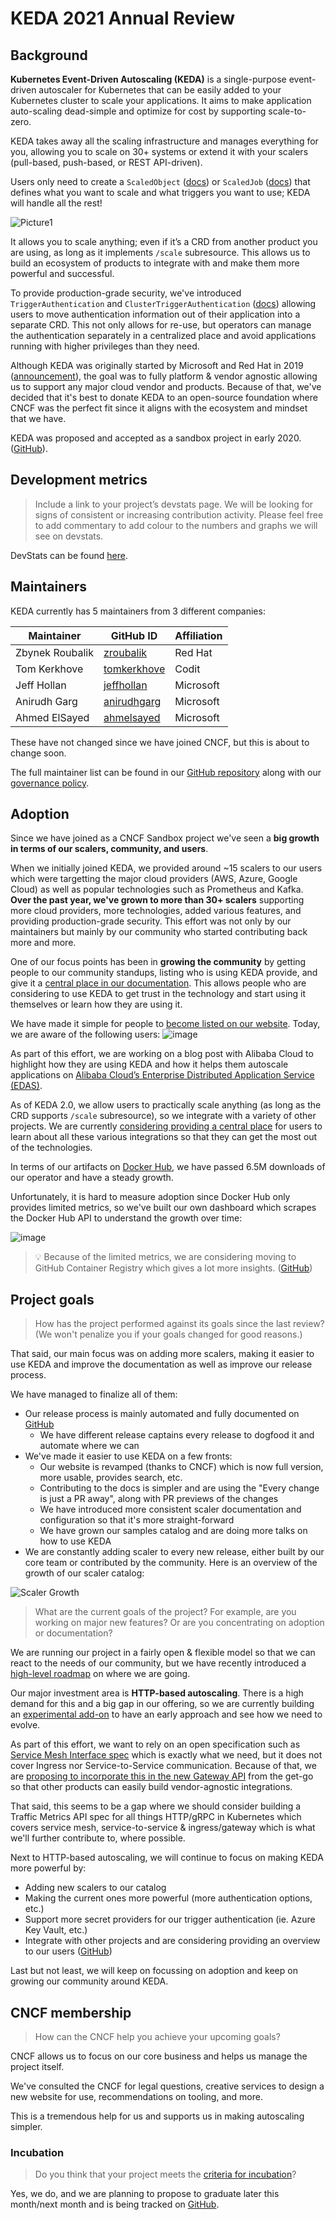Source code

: # KEDA 2021 Annual Review

## Background

**Kubernetes Event-Driven Autoscaling (KEDA)** is a single-purpose event-driven autoscaler for Kubernetes that can be easily added to your Kubernetes cluster to scale your applications. It aims to make application auto-scaling dead-simple and optimize for cost by supporting scale-to-zero.

KEDA takes away all the scaling infrastructure and manages everything for you, allowing you to scale on 30+ systems or extend it with your scalers (pull-based, push-based, or REST API-driven).

Users only need to create a `ScaledObject` ([docs](https://keda.sh/docs/latest/concepts/scaling-deployments/)) or `ScaledJob` ([docs](https://keda.sh/docs/latest/concepts/scaling-jobs/)) that defines what you want to scale and what triggers you want to use; KEDA will handle all the rest!

![Picture1](https://user-images.githubusercontent.com/4345663/108470255-f9163400-7289-11eb-98fc-6a5f522202e0.png)

It allows you to scale anything; even if it’s a CRD from another product you are using, as long as it implements `/scale` subresource. This allows us to build an ecosystem of products to integrate with and make them more powerful and successful.

To provide production-grade security, we've introduced `TriggerAuthentication` and `ClusterTriggerAuthentication` ([docs](https://keda.sh/docs/latest/concepts/authentication/)) allowing users to move authentication information out of their application into a separate CRD. This not only allows for re-use, but operators can manage the authentication separately in a centralized place and avoid applications running with higher privileges than they need.

Although KEDA was originally started by Microsoft and Red Hat in 2019 ([announcement](https://cloudblogs.microsoft.com/opensource/2019/05/06/announcing-keda-kubernetes-event-driven-autoscaling-containers/)), the goal was to fully platform & vendor agnostic allowing us to support any major cloud vendor and products. Because of that, we've decided that it's best to donate KEDA to an open-source foundation where CNCF was the perfect fit since it aligns with the ecosystem and mindset that we have.

KEDA was proposed and accepted as a sandbox project in early 2020. ([GitHub](https://github.com/cncf/toc/issues/335)).

## Development metrics

> Include a link to your project’s devstats page. We will be looking for signs of consistent or increasing contribution activity. Please feel free to add commentary to add colour to the numbers and graphs we will see on devstats.

DevStats can be found [here](https://keda.devstats.cncf.io/d/8/dashboards?orgId=1&refresh=15m).

## Maintainers

KEDA currently has 5 maintainers from 3 different companies:

| Maintainer           | GitHub ID                                     | Affiliation |
| -------------------- | --------------------------------------------- | ----------- |
| Zbynek Roubalik      | [zroubalik](https://github.com/zroubalik)     | Red Hat     |
| Tom Kerkhove         | [tomkerkhove](https://github.com/tomkerkhove) | Codit       |
| Jeff Hollan          | [jeffhollan](https://github.com/jeffhollan)   | Microsoft   |
| Anirudh Garg         | [anirudhgarg](https://github.com/anirudhgarg) | Microsoft   |
| Ahmed ElSayed        | [ahmelsayed](https://github.com/ahmelsayed)   | Microsoft   |

These have not changed since we have joined CNCF, but this is about to change soon.

The full maintainer list can be found in our [GitHub repository](https://github.com/kedacore/governance/blob/main/MAINTAINERS.md) along with our [governance policy](https://github.com/kedacore/governance/blob/main/GOVERNANCE.md).

## Adoption

Since we have joined as a CNCF Sandbox project we've seen a **big growth in terms of our scalers, community, and users**.

When we initially joined KEDA, we provided around ~15 scalers to our users which were targetting the major cloud providers (AWS, Azure, Google Cloud) as well as popular technologies such as Prometheus and Kafka. **Over the past year, we've grown to more than 30+ scalers** supporting more cloud providers, more technologies, added various features, and providing production-grade security. This effort was not only by our maintainers but mainly by our community who started contributing back more and more.

One of our focus points has been in **growing the community** by getting people to our community standups, listing who is using KEDA provide, and give it a [central place in our documentation](https://keda.sh/community/). This allows people who are considering to use KEDA to get trust in the technology and start using it themselves or learn how they are using it.

We have made it simple for people to [become listed on our website](https://github.com/kedacore/keda#become-a-listed-keda-user). Today, we are aware of the following users:
![image](https://user-images.githubusercontent.com/4345663/108028108-93c50780-702b-11eb-8f2b-69a4b87af968.png)

As part of this effort, we are working on a blog post with Alibaba Cloud to highlight how they are using KEDA and how it helps them autoscale applications on [Alibaba Cloud’s Enterprise Distributed Application Service (EDAS)](https://www.alibabacloud.com/product/edas).

As of KEDA 2.0, we allow users to practically scale anything (as long as the CRD supports `/scale` subresource), so we integrate with a variety of other projects. We are currently [considering providing a central place](https://github.com/kedacore/governance/issues/14) for users to learn about all these various integrations so that they can get the most out of the technologies.

In terms of our artifacts on [Docker Hub](https://hub.docker.com/r/kedacore/keda), we have passed 6.5M downloads of our operator and have a steady growth.

Unfortunately, it is hard to measure adoption since Docker Hub only provides limited metrics, so we've built our own dashboard which scrapes the Docker Hub API to understand the growth over time:

![image](https://user-images.githubusercontent.com/4345663/108208162-f51ed080-7128-11eb-8bbe-d05a8bc35b5e.png)

> 💡 Because of the limited metrics, we are considering moving to GitHub Container Registry which gives a lot more insights. ([GitHub](https://github.com/kedacore/governance/issues/16))

## Project goals

> How has the project performed against its goals since the last review? (We won't penalize you if your goals changed for good reasons.)

That said, our main focus was on adding more scalers, making it easier to use KEDA and improve the documentation as well as improve our release process.

We have managed to finalize all of them:

- Our release process is mainly automated and fully documented on [GitHub](https://github.com/kedacore/keda/blob/main/RELEASE-PROCESS.MD)
  - We have different release captains every release to dogfood it and automate where we can
- We've made it easier to use KEDA on a few fronts:
  - Our website is revamped (thanks to CNCF) which is now full version, more usable, provides search, etc.
  - Contributing to the docs is simpler and are using the "Every change is just a PR away", along with PR previews of the changes
  - We have introduced more consistent scaler documentation and configuration so that it's more straight-forward
  - We have grown our samples catalog and are doing more talks on how to use KEDA
- We are constantly adding scaler to every new release, either built by our core team or contributed by the community.
Here is an overview of the growth of our scaler catalog:

![Scaler Growth](https://user-images.githubusercontent.com/4345663/108472973-b5252e00-728d-11eb-8d06-3d7ae07e3b77.png)

> What are the current goals of the project? For example, are you working on major new features? Or are you concentrating on adoption or documentation?

We are running our project in a fairly open & flexible model so that we can react to the needs of our community, but we have recently introduced a [high-level roadmap](https://github.com/kedacore/keda/projects/3) on where we are going.

Our major investment area is **HTTP-based autoscaling**. There is a high demand for this and a big gap in our offering, so we are currently building an [experimental add-on](https://github.com/kedacore/http-add-on) to have an early approach and see how we need to evolve.

As part of this effort, we want to rely on an open specification such as [Service Mesh Interface spec](https://smi-spec.io/) which is exactly what we need, but it does not cover Ingress nor Service-to-Service communication. Because of that, we are [proposing to incorporate this in the new Gateway API](https://github.com/kubernetes-sigs/gateway-api/issues/554) from the get-go so that other products can easily build vendor-agnostic integrations.

That said, this seems to be a gap where we should consider building a Traffic Metrics API spec for all things HTTP/gRPC in Kubernetes which covers service mesh, service-to-service & ingress/gateway which is what we'll further contribute to, where possible.

Next to HTTP-based autoscaling, we will continue to focus on making KEDA more powerful by:

- Adding new scalers to our catalog
- Making the current ones more powerful (more authentication options, etc.)
- Support more secret providers for our trigger authentication (ie. Azure Key Vault, etc.)
- Integrate with other projects and are considering providing an overview to our users ([GitHub](https://github.com/kedacore/governance/issues/14))

Last but not least, we will keep on focussing on adoption and keep on growing our community around KEDA.

## CNCF membership

> How can the CNCF help you achieve your upcoming goals?

CNCF allows us to focus on our core business and helps us manage the project itself.

We've consulted the CNCF for legal questions, creative services to design a new website for use, recommendations on tooling, and more.

This is a tremendous help for us and supports us in making autoscaling simpler.

### Incubation

> Do you think that your project meets the [criteria for incubation](https://github.com/cncf/toc/blob/master/process/graduation_criteria.adoc#incubating-stage)?

Yes, we do, and we are planning to propose to graduate later this month/next month and is being tracked on [GitHub](https://github.com/kedacore/governance/issues/2).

────────────────

**PROMPT**
Begin with the line above that has "- We have introduced" and continue through the line that has "Our major investment", setting each one down exactly. Stop there.

**TASK ANSWER**
  - We have introduced more consistent scaler documentation and configuration so that it's more straight-forward
  - We have grown our samples catalog and are doing more talks on how to use KEDA
- We are constantly adding scaler to every new release, either built by our core team or contributed by the community.
Here is an overview of the growth of our scaler catalog:

![Scaler Growth](https://user-images.githubusercontent.com/4345663/108472973-b5252e00-728d-11eb-8d06-3d7ae07e3b77.png)

> What are the current goals of the project? For example, are you working on major new features? Or are you concentrating on adoption or documentation?

We are running our project in a fairly open & flexible model so that we can react to the needs of our community, but we have recently introduced a [high-level roadmap](https://github.com/kedacore/keda/projects/3) on where we are going.

Our major investment area is **HTTP-based autoscaling**. There is a high demand for this and a big gap in our offering, so we are currently building an [experimental add-on](https://github.com/kedacore/http-add-on) to have an early approach and see how we need to evolve.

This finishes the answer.